Information supplied
----
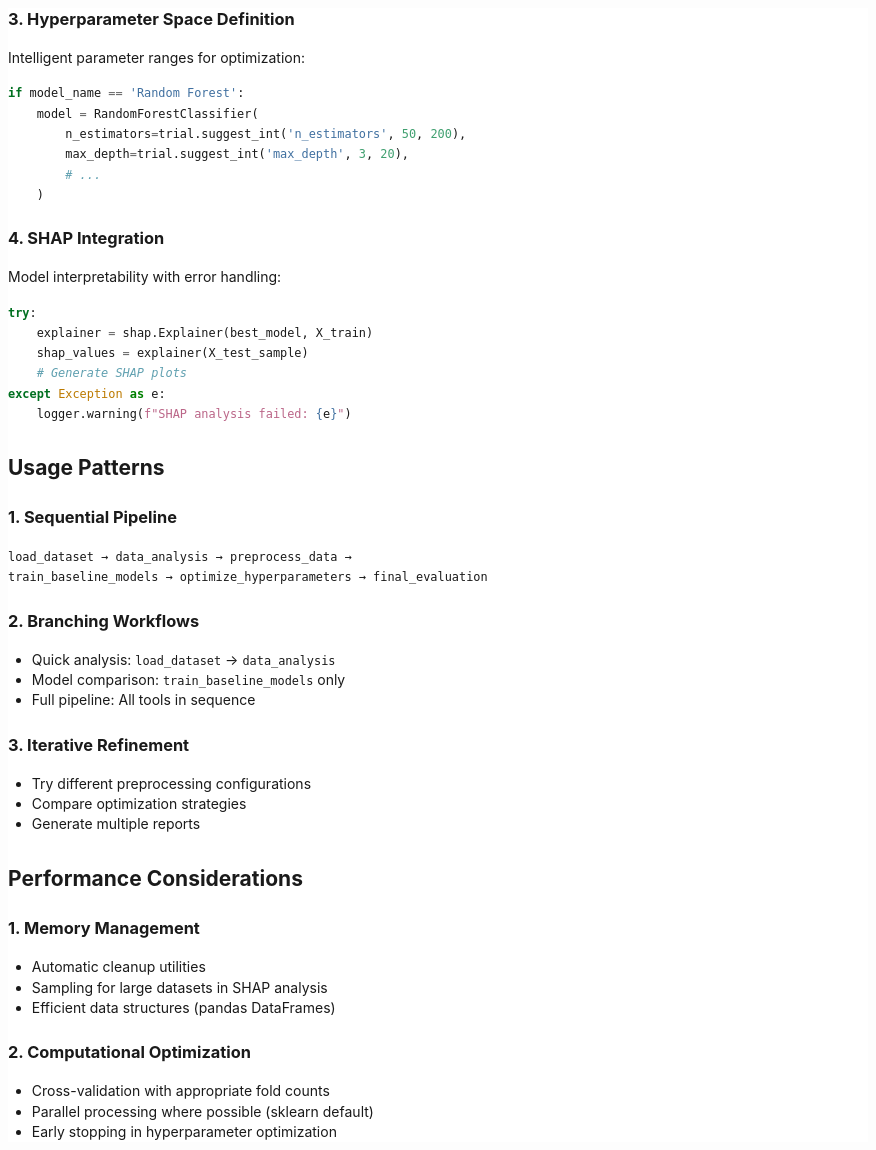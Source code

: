 ### 3. Hyperparameter Space Definition
Intelligent parameter ranges for optimization:
```python
if model_name == 'Random Forest':
    model = RandomForestClassifier(
        n_estimators=trial.suggest_int('n_estimators', 50, 200),
        max_depth=trial.suggest_int('max_depth', 3, 20),
        # ...
    )
```

### 4. SHAP Integration
Model interpretability with error handling:
```python
try:
    explainer = shap.Explainer(best_model, X_train)
    shap_values = explainer(X_test_sample)
    # Generate SHAP plots
except Exception as e:
    logger.warning(f"SHAP analysis failed: {e}")
```

## Usage Patterns

### 1. Sequential Pipeline
```
load_dataset → data_analysis → preprocess_data → 
train_baseline_models → optimize_hyperparameters → final_evaluation
```

### 2. Branching Workflows
- Quick analysis: `load_dataset` → `data_analysis`
- Model comparison: `train_baseline_models` only
- Full pipeline: All tools in sequence

### 3. Iterative Refinement
- Try different preprocessing configurations
- Compare optimization strategies
- Generate multiple reports

## Performance Considerations

### 1. Memory Management
- Automatic cleanup utilities
- Sampling for large datasets in SHAP analysis
- Efficient data structures (pandas DataFrames)

### 2. Computational Optimization
- Cross-validation with appropriate fold counts
- Parallel processing where possible (sklearn default)
- Early stopping in hyperparameter optimization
----
Task objective
A word-for-word transcription of the listing is needed, minus its images.

Solution to this exercise
Source code

: ### 3. Hyperparameter Space Definition
Intelligent parameter ranges for optimization:
```python
if model_name == 'Random Forest':
    model = RandomForestClassifier(
        n_estimators=trial.suggest_int('n_estimators', 50, 200),
        max_depth=trial.suggest_int('max_depth', 3, 20),
        # ...
    )
```

### 4. SHAP Integration
Model interpretability with error handling:
```python
try:
    explainer = shap.Explainer(best_model, X_train)
    shap_values = explainer(X_test_sample)
    # Generate SHAP plots
except Exception as e:
    logger.warning(f"SHAP analysis failed: {e}")
```

## Usage Patterns

### 1. Sequential Pipeline
```
load_dataset → data_analysis → preprocess_data → 
train_baseline_models → optimize_hyperparameters → final_evaluation
```

### 2. Branching Workflows
- Quick analysis: `load_dataset` → `data_analysis`
- Model comparison: `train_baseline_models` only
- Full pipeline: All tools in sequence

### 3. Iterative Refinement
- Try different preprocessing configurations
- Compare optimization strategies
- Generate multiple reports

## Performance Considerations

### 1. Memory Management
- Automatic cleanup utilities
- Sampling for large datasets in SHAP analysis
- Efficient data structures (pandas DataFrames)

### 2. Computational Optimization
- Cross-validation with appropriate fold counts
- Parallel processing where possible (sklearn default)
- Early stopping in hyperparameter optimization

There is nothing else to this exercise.